Brief: Work out how many lines in the data hold the string "major". Reply with only that number.

[Rendered images with source text]
☆ ☆ ☆ ☆

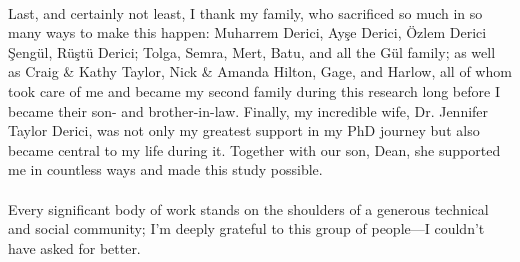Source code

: \paragraph{}%
  Last, and certainly not least, I thank my family, who sacrificed so much in so many ways to make this happen: Muharrem Derici, Ayşe Derici, Özlem Derici Şengül, Rüştü Derici; Tolga, Semra, Mert, Batu, and all the Gül family; as well as Craig \& Kathy Taylor, Nick \& Amanda Hilton, Gage, and Harlow, all of whom took care of me and became my second family during this research long before I became their son- and brother-in-law. Finally, my incredible wife, Dr. Jennifer Taylor Derici, was not only my greatest support in my PhD journey but also became central to my life during it. Together with our son, Dean, she supported me in countless ways and made this study possible.

\paragraph{}%
  Every significant body of work stands on the shoulders of a generous technical and social community; I'm deeply grateful to this group of people—I couldn't have asked for better.


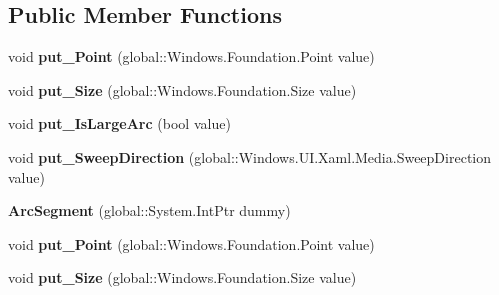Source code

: \subsection*{Public Member Functions}
\begin{DoxyCompactItemize}
\item 
\mbox{\label{class_windows_1_1_u_i_1_1_xaml_1_1_media_1_1_arc_segment_ae3cc83e3cf50e15df1a76fe35abd93c5}} 
void {\bfseries put\+\_\+\+Point} (global\+::\+Windows.\+Foundation.\+Point value)
\item 
\mbox{\label{class_windows_1_1_u_i_1_1_xaml_1_1_media_1_1_arc_segment_af67de1df1942a7178681283b9126b59e}} 
void {\bfseries put\+\_\+\+Size} (global\+::\+Windows.\+Foundation.\+Size value)
\item 
\mbox{\label{class_windows_1_1_u_i_1_1_xaml_1_1_media_1_1_arc_segment_acd90b8a046abf2f9ce5f5d8f96ef7518}} 
void {\bfseries put\+\_\+\+Is\+Large\+Arc} (bool value)
\item 
\mbox{\label{class_windows_1_1_u_i_1_1_xaml_1_1_media_1_1_arc_segment_a82728182889ceaef7ff54beab34e9b94}} 
void {\bfseries put\+\_\+\+Sweep\+Direction} (global\+::\+Windows.\+U\+I.\+Xaml.\+Media.\+Sweep\+Direction value)
\item 
\mbox{\label{class_windows_1_1_u_i_1_1_xaml_1_1_media_1_1_arc_segment_a429457ddfea0ab424e587c2be0398db2}} 
{\bfseries Arc\+Segment} (global\+::\+System.\+Int\+Ptr dummy)
\item 
\mbox{\label{class_windows_1_1_u_i_1_1_xaml_1_1_media_1_1_arc_segment_ae3cc83e3cf50e15df1a76fe35abd93c5}} 
void {\bfseries put\+\_\+\+Point} (global\+::\+Windows.\+Foundation.\+Point value)
\item 
\mbox{\label{class_windows_1_1_u_i_1_1_xaml_1_1_media_1_1_arc_segment_af67de1df1942a7178681283b9126b59e}} 
void {\bfseries put\+\_\+\+Size} (global\+::\+Windows.\+Foundation.\+Size value)

\end{DoxyCompactItemize}
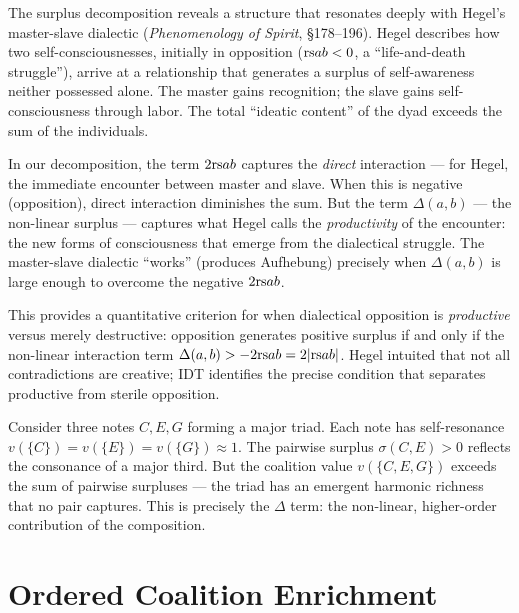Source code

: \begin{interpretation}
\label{interp:ch15:hegel_master_slave}
The surplus decomposition reveals a structure that resonates deeply with
Hegel's master-slave dialectic (\textit{Phenomenology of Spirit}, \S178--196).
Hegel describes how two self-consciousnesses, initially in opposition
($\rs{a}{b} < 0$, a ``life-and-death struggle''), arrive at a relationship
that generates a surplus of self-awareness neither possessed alone.  The
master gains recognition; the slave gains self-consciousness through labor.
The total ``ideatic content'' of the dyad exceeds the sum of the individuals.

In our decomposition, the term $2\rs{a}{b}$ captures the \emph{direct}
interaction --- for Hegel, the immediate encounter between master and slave.
When this is negative (opposition), direct interaction diminishes the sum.
But the term $\Delta(a,b)$ --- the non-linear surplus --- captures what Hegel
calls the \emph{productivity} of the encounter: the new forms of
consciousness that emerge from the dialectical struggle.  The master-slave
dialectic ``works'' (produces Aufhebung) precisely when $\Delta(a,b)$ is
large enough to overcome the negative $2\rs{a}{b}$.

This provides a quantitative criterion for when dialectical opposition is
\emph{productive} versus merely destructive: opposition generates positive
surplus if and only if the non-linear interaction term $\Delta(a,b) >
-2\rs{a}{b} = 2|\rs{a}{b}|$.  Hegel intuited that not all contradictions
are creative; IDT identifies the precise condition that separates
productive from sterile opposition.
\end{interpretation}

\begin{example}
Consider three notes $C, E, G$ forming a major triad.  Each note has
self-resonance $v(\{C\}) = v(\{E\}) = v(\{G\}) \approx 1$.  The pairwise
surplus $\sigma(C, E) > 0$ reflects the consonance of a major third.  But the
coalition value $v(\{C, E, G\})$ exceeds the sum of pairwise surpluses --- the
triad has an emergent harmonic richness that no pair captures.  This is
precisely the $\Delta$ term: the non-linear, higher-order contribution of the
composition.
\end{example}

\section{Ordered Coalition Enrichment}

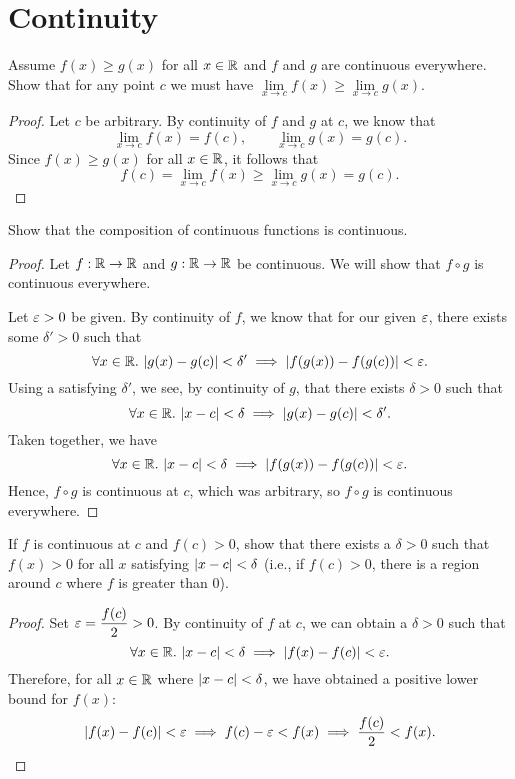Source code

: \section{Continuity}

\begin{problem}
  Assume $f(x) \geq g(x)$ for all $x \in \mathbb{R}$ and $f$ and $g$ are continuous
  everywhere. Show that for any point $c$ we must have $\lim\limits_{x \to c}
  f(x) \geq \lim\limits_{x \to c} g(x)$.

  \begin{proof}
    Let $c$ be arbitrary. By continuity of $f$ and $g$ at $c$, we know that 
    \[
      \lim\limits_{x \to c} f(x) = f(c), \qquad \lim\limits_{x \to c} g(x) = g(c).
    \] 
    Since $f(x) \geq g(x)$ for all $x \in \mathbb{R}$, it follows that 
    \[
      f(c) = \lim\limits_{x \to c} f(x) \geq \lim\limits_{x \to c} g(x) = g(c).
    \]
  \end{proof}

\end{problem}

\begin{problem}
  Show that the composition of continuous functions is continuous.

  \begin{proof}
    Let $f : \mathbb{R} \to \mathbb{R}$ and $g : \mathbb{R} \to \mathbb{R}$ be continuous. We will show that
    $f \circ g$ is continuous everywhere.

    Let $\varepsilon > 0$ be given. By continuity of $f$, we know that for our given $\varepsilon$,
    there exists some $\delta' > 0$ such that
    \[
      \forall x \in \mathbb{R}.\, \left\lvert g(x) - g(c) \right\rvert < \delta' \implies \left\lvert f(g(x)) - f(g(c)) \right\rvert < \varepsilon.
    \]
    Using a satisfying $\delta'$, we see, by continuity of $g$, that there
    exists $\delta > 0$ such that
    \[
      \forall x \in \mathbb{R}.\, \left\lvert x - c \right\rvert < \delta \implies \left\lvert g(x) - g(c) \right\rvert < \delta'.
    \]
    Taken together, we have
    \[
      \forall x \in \mathbb{R}.\, \left\lvert x - c \right\rvert < \delta \implies \left\lvert f(g(x)) - f(g(c)) \right\rvert < \varepsilon.
    \]
    Hence, $f \circ g$ is continuous at $c$, which was arbitrary, so $f \circ
    g$ is continuous everywhere.
  \end{proof}

\end{problem}

\begin{problem}
  If $f$ is continuous at $c$ and $f(c) > 0$, show that there exists a $\delta > 0$ such that $f(x) > 0$ for all
  $x$ satisfying $\left\lvert x - c \right\rvert < \delta$ (i.e., if $f(c) > 0$, there is a region around $c$ where $f$ is greater than $0$).

  \begin{proof}
    Set $\varepsilon = \dfrac{f(c)}{2} > 0$. By continuity of $f$ at $c$, we can obtain a $\delta > 0$ such that
    \[
      \forall x \in \mathbb{R}.\, \left\lvert x - c \right\rvert < \delta \implies \left\lvert f(x) - f(c) \right\rvert < \varepsilon.
    \]
    Therefore, for all $x \in \mathbb{R}$ where $\left\lvert x - c \right\rvert < \delta$, we have obtained a positive lower bound for $f(x)$:
    \[
      \left\lvert f(x) - f(c) \right\rvert < \varepsilon \implies f(c) - \varepsilon < f(x) \implies \frac{f(c)}{2} < f(x).
    \]
  \end{proof}

\end{problem}

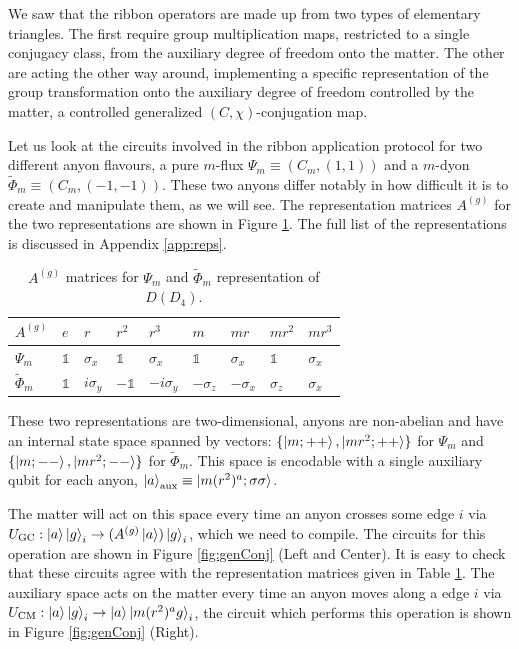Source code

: \documentclass[two column]{article}
\begin{document}
We saw that the ribbon operators are made up from two types of elementary triangles. The first require group multiplication maps, restricted to a single conjugacy class, from the auxiliary degree of freedom onto the matter. The other are acting the other way around, implementing a specific representation of the group transformation onto the auxiliary degree of freedom controlled by the matter, a controlled generalized $(C, \chi)$-conjugation map.

Let us look at the circuits involved in the ribbon application protocol for two different anyon flavours, a pure $m$-flux $\Psi_m \equiv (C_m, (1,1))$ and a $m$-dyon $\tilde{\Phi}_m \equiv (C_m, (-1, -1))$. These two anyons differ notably in how difficult it is to create and manipulate them, as we will see. The representation matrices $A^{(g)}$ for the two representations are shown in Figure \ref{tab:somereps}. The full list of the representations is discussed in Appendix \ref{app:reps}.

\begin{table}[]
    \centering
    \begin{tabular}{|p{0.5cm}||p{0.25cm}|p{0.5cm}|p{0.5cm}|p{0.6cm}|p{0.5cm}|p{0.5cm}|p{0.5cm}|p{0.5cm}|}
    \hline
  $A^{(g)}$ & $e$ &   $r$ & $r^2$ & $r^3$ &  $m$ & $mr$ & $mr^2$ & $mr^3$ \\
\hline\hline
 $\Psi_{m}$ &$\mathbb{1}$&  $\sigma_x$ & $\mathbb{1}$&  $\sigma_x$ & $\mathbb{1}$& $\sigma_x$ &  $\mathbb{1}$&   $\sigma_x$ \\\hline
 $\tilde{\Phi}_{m}$ &$\mathbb{1}$&$i\sigma_y$ &$-\mathbb{1}$& $-i\sigma_y$ &$-\sigma_z$ &$-\sigma_x$ &  $\sigma_z$ &   $\sigma_x$ \\\hline
\end{tabular}
    \caption{$A^{(g)}$ matrices for $\Psi_m$ and $\tilde{\Phi}_m$ representation of $D(D_4)$.}
    \label{tab:somereps}
\end{table}

These two representations are two-dimensional, anyons are non-abelian and have an internal state space spanned by vectors: $\{\ket{m; ++}, \ket{mr^2; ++}\}$ for $\Psi_m$ and $\{\ket{m; --}, \ket{mr^2; --}\}$ for $\tilde{\Phi}_m$.
This space is encodable with a single auxiliary qubit for each anyon, $\ket{a}_{\text{aux}} \equiv \ket{m(r^2)^a; \sigma\sigma}$.

The matter will act on this space every time an anyon crosses some edge $i$ via $U_{\text{GC}}: \ket{a}\ket{g}_i \rightarrow (A^{(g)}\ket{a})\ket{g}_i$, which we need to compile.
The circuits for this operation are shown in Figure \ref{fig:genConj} (Left and Center).
It is easy to check that these circuits agree with the representation matrices given in Table \ref{tab:somereps}. 
The auxiliary space acts on the matter every time an anyon moves along a edge $i$ via $U_{\text{CM}}: \ket{a}\ket{g}_i \rightarrow \ket{a}\ket{m(r^2)^a g}_i$, the circuit which performs this operation is shown in Figure \ref{fig:genConj} (Right).
\end{document}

☆ ☆ ☆ ☆

Answer section: 2